Basin sediments from Bjerkreim, SW Norway, have been analyzed regarding pollen, plant macrofossils, chironomids, palaeomagnetism, elements, volcanic ash, and loss-on-ignition. The chronology is based on the Vedde Ash and Saksunarvatn ash layers and radiocarbon dates of plant and insect macrofossils. The records spanning the period from local deglaciation around 16 ka BP to the early Holocene ca 10.2 ka BP, have given new detailed information of the late-glacial environments. In the cold pre-Bølling (prior to 14.6 ka BP), open pioneer vegetation on unstable mineral soils was dominant. After the Bølling warming, climate became moister and reached the late-glacial thermal maximum (July mean of 12–13 °C), and dominant dwarf shrubs and snow beds established. Shallow soils, strong winds, and drought may have restricted vegetation development.

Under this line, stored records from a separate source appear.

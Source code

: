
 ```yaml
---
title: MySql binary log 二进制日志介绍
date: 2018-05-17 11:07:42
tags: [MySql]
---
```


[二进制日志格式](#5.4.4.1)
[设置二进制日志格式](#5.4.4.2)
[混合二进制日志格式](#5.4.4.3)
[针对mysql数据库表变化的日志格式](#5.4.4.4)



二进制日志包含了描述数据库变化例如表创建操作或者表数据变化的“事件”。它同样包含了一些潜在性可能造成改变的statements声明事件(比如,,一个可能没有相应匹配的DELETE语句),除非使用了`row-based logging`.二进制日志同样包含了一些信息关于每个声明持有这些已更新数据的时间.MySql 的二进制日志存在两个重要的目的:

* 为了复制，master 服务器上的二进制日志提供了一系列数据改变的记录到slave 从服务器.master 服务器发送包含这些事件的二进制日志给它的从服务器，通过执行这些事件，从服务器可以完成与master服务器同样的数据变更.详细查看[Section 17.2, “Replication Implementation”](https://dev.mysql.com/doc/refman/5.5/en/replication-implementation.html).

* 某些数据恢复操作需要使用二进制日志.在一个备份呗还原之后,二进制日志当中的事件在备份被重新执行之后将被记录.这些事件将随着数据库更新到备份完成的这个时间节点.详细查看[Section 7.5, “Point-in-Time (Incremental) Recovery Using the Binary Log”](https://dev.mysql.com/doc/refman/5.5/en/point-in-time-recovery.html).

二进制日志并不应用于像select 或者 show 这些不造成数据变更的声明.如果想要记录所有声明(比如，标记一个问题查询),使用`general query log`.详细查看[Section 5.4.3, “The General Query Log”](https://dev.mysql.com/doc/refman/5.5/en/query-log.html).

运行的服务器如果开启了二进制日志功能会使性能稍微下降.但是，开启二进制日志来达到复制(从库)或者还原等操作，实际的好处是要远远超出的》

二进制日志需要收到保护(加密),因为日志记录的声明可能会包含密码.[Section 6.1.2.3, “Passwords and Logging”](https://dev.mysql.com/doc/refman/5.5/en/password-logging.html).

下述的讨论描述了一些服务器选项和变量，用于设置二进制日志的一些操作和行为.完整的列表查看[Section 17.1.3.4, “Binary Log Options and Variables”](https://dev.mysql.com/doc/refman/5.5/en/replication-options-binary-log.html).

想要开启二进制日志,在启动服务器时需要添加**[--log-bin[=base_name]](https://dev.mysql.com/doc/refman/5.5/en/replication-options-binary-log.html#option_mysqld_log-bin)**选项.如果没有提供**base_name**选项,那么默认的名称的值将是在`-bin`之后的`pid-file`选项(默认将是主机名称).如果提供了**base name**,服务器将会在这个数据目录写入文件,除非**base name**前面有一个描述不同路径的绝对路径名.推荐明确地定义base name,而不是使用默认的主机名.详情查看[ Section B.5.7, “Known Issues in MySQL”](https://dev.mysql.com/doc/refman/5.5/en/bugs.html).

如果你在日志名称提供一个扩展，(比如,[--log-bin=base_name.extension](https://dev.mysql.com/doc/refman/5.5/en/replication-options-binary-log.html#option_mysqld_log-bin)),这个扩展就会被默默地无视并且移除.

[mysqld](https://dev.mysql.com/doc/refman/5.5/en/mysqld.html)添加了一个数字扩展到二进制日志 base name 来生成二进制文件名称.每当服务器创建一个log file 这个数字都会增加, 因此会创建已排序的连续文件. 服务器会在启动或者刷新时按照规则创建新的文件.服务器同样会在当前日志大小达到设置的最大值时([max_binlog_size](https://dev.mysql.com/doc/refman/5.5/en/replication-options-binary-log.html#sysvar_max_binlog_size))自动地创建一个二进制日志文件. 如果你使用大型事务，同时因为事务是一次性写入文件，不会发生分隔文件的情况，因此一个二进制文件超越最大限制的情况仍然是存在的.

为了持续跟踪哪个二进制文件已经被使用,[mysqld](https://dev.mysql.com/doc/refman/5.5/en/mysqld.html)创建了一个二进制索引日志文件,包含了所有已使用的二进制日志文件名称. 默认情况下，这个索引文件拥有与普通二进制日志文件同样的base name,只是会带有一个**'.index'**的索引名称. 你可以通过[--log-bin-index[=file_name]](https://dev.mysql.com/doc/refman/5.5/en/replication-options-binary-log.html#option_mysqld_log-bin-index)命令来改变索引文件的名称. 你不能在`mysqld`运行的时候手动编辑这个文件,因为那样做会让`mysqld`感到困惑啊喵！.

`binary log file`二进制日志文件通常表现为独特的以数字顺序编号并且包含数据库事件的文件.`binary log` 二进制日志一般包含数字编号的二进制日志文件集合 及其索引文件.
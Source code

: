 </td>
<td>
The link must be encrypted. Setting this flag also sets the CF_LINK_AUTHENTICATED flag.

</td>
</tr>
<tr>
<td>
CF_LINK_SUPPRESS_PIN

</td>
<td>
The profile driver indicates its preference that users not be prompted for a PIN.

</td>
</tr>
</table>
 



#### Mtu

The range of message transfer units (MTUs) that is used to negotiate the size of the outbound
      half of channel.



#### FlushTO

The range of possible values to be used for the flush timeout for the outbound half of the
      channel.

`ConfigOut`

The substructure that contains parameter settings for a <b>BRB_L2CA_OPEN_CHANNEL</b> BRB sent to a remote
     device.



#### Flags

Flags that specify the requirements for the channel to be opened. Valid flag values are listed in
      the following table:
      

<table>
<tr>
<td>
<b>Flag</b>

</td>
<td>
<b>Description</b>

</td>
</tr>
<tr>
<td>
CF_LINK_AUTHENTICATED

Despite colder summers (July mean of 9.5–11 °C) in Allerød 13.9–12.8 ka BP, fertile humus-soils developed, and shrub vegetation and open birch-forests established. Snow beds regained dominance in Younger Dryas (July mean of 6.5–9 °C). The early Holocene warming initiated rapid establishment of early Betula/Populus-forests and the later Corylus forests around 10.7 ka BP. Three cooling events in the Bølling-Allerød interstadial (Older Dryas/GI-1d, G1-1c2, GI-1b/Gerzensee) temporarily increased open-ground vegetation showing the ecotonal position of Bjerkreim with low resistance to these changes. The Empetrum expansion was delayed (from 14.5 to 13.7 ka BP) towards the east along the coast of Rogaland. This could point to a precipitation/outwash gradient decreasing towards the east and developing the acid soils necessary for Empetrum to expand. For the first time, macrofossils show the late-glacial presence of tree-birch in Norway. Tree-birch were sparse in Bølling and formed patches of open-forests in Allerød. Several pollen taxa previously thought to reflect long-distance dispersal, such as Populus, Hippohaë, Jasione, and Sanguisorba ssp., most probably were present in Rogaland during Late-glacial. Doggerland seem to have been important for the late-glacial northwards migration of plants into South Norway.